By the time the confusion had been cleared up, the funding was already gone. It only took thirteen days for the first round of funding to diminish. In this program, funding was provided according to a first come first serve structure, with stipulations on who was able to apply within the first week. Self-employed small businesses were only able to apply a week after the SBA PPP launched, which put those owners well behind other businesses. This was only the tip of the iceberg for most small business owners.
Larger companies, like Shake Shack and the L.A Lakers, received loans from the SBA PPP. Shake Shack was able to go around the fewer than 500 employees regulation, as they have fewer employees in multiple locations, and they use a franchise model. They received a $10 million loan, which they have since given back.

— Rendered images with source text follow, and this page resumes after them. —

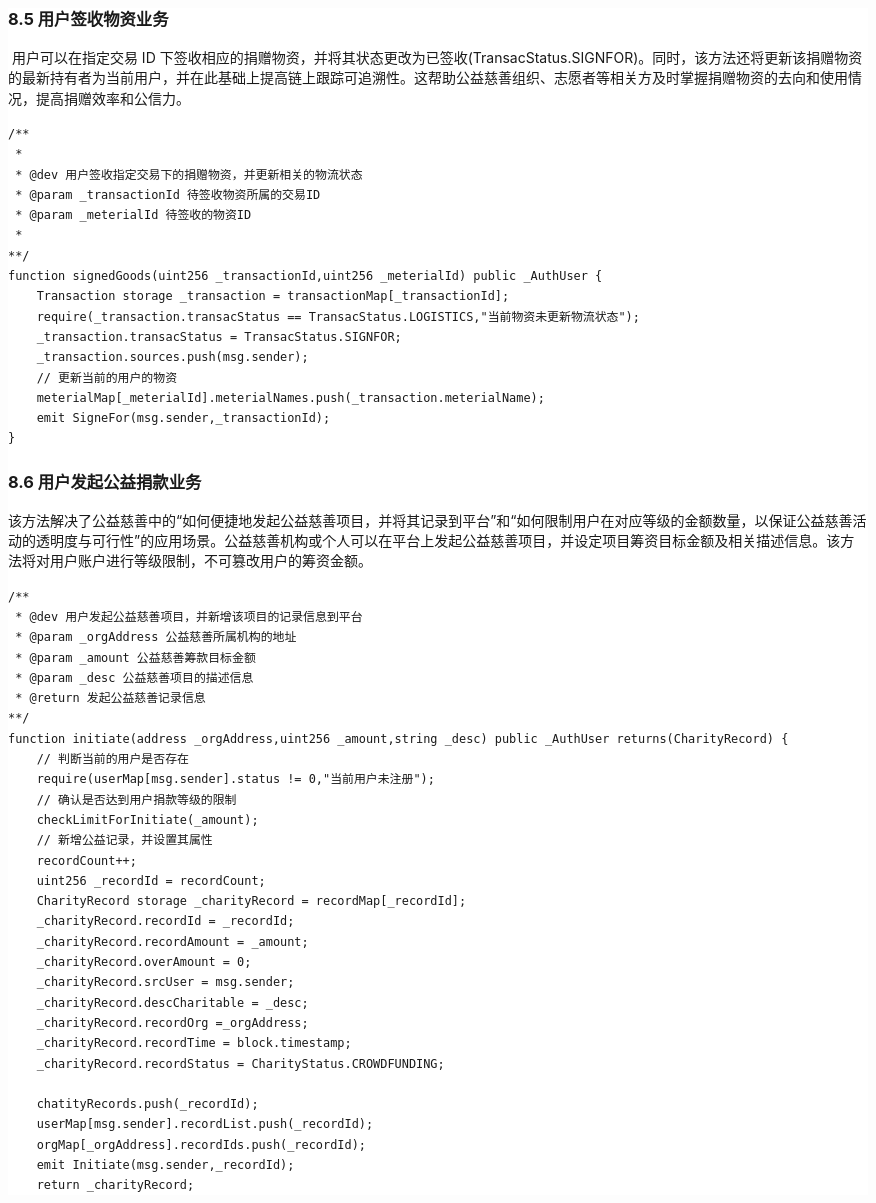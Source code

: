 



### 8.5 用户签收物资业务

​		用户可以在指定交易 ID 下签收相应的捐赠物资，并将其状态更改为已签收(TransacStatus.SIGNFOR)。同时，该方法还将更新该捐赠物资的最新持有者为当前用户，并在此基础上提高链上跟踪可追溯性。这帮助公益慈善组织、志愿者等相关方及时掌握捐赠物资的去向和使用情况，提高捐赠效率和公信力。

```solidity
/**
 * 
 * @dev 用户签收指定交易下的捐赠物资，并更新相关的物流状态
 * @param _transactionId 待签收物资所属的交易ID
 * @param _meterialId 待签收的物资ID
 * 
**/
function signedGoods(uint256 _transactionId,uint256 _meterialId) public _AuthUser {
    Transaction storage _transaction = transactionMap[_transactionId];
    require(_transaction.transacStatus == TransacStatus.LOGISTICS,"当前物资未更新物流状态");
    _transaction.transacStatus = TransacStatus.SIGNFOR;
    _transaction.sources.push(msg.sender);
    // 更新当前的用户的物资
    meterialMap[_meterialId].meterialNames.push(_transaction.meterialName);
    emit SigneFor(msg.sender,_transactionId);
}
```





### 8.6 用户发起公益捐款业务

​		该方法解决了公益慈善中的“如何便捷地发起公益慈善项目，并将其记录到平台”和“如何限制用户在对应等级的金额数量，以保证公益慈善活动的透明度与可行性”的应用场景。公益慈善机构或个人可以在平台上发起公益慈善项目，并设定项目筹资目标金额及相关描述信息。该方法将对用户账户进行等级限制，不可篡改用户的筹资金额。

```solidity
/**
 * @dev 用户发起公益慈善项目，并新增该项目的记录信息到平台
 * @param _orgAddress 公益慈善所属机构的地址
 * @param _amount 公益慈善筹款目标金额
 * @param _desc 公益慈善项目的描述信息
 * @return 发起公益慈善记录信息
**/
function initiate(address _orgAddress,uint256 _amount,string _desc) public _AuthUser returns(CharityRecord) {
    // 判断当前的用户是否存在 
    require(userMap[msg.sender].status != 0,"当前用户未注册");
    // 确认是否达到用户捐款等级的限制
    checkLimitForInitiate(_amount);
    // 新增公益记录，并设置其属性
    recordCount++;
    uint256 _recordId = recordCount;  
    CharityRecord storage _charityRecord = recordMap[_recordId];
    _charityRecord.recordId = _recordId;
    _charityRecord.recordAmount = _amount;
    _charityRecord.overAmount = 0;
    _charityRecord.srcUser = msg.sender;
    _charityRecord.descCharitable = _desc;
    _charityRecord.recordOrg =_orgAddress;
    _charityRecord.recordTime = block.timestamp;
    _charityRecord.recordStatus = CharityStatus.CROWDFUNDING;
    
    chatityRecords.push(_recordId);
    userMap[msg.sender].recordList.push(_recordId);
    orgMap[_orgAddress].recordIds.push(_recordId);
    emit Initiate(msg.sender,_recordId);
    return _charityRecord;
```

Another company to try something like this is Ruth’s Chris Steakhouse — they used a similar workaround to secure a $20 million loan, but have also returned the funds after new regulations were created.
The Los Angeles Lakers applied for an SBA PPP Loan and received $4.6 million. Like with the other large corporations mentioned, the Lakers have since given back their loans.
Due to the confusion within the SBA PPP Loan requirements, the SBA announced there would be increased scrutiny with loans greater than $2 million. Mnuchin, the Treasury Secretary of the United States, has claimed that any business with a loan of $2 million or greater will be audited.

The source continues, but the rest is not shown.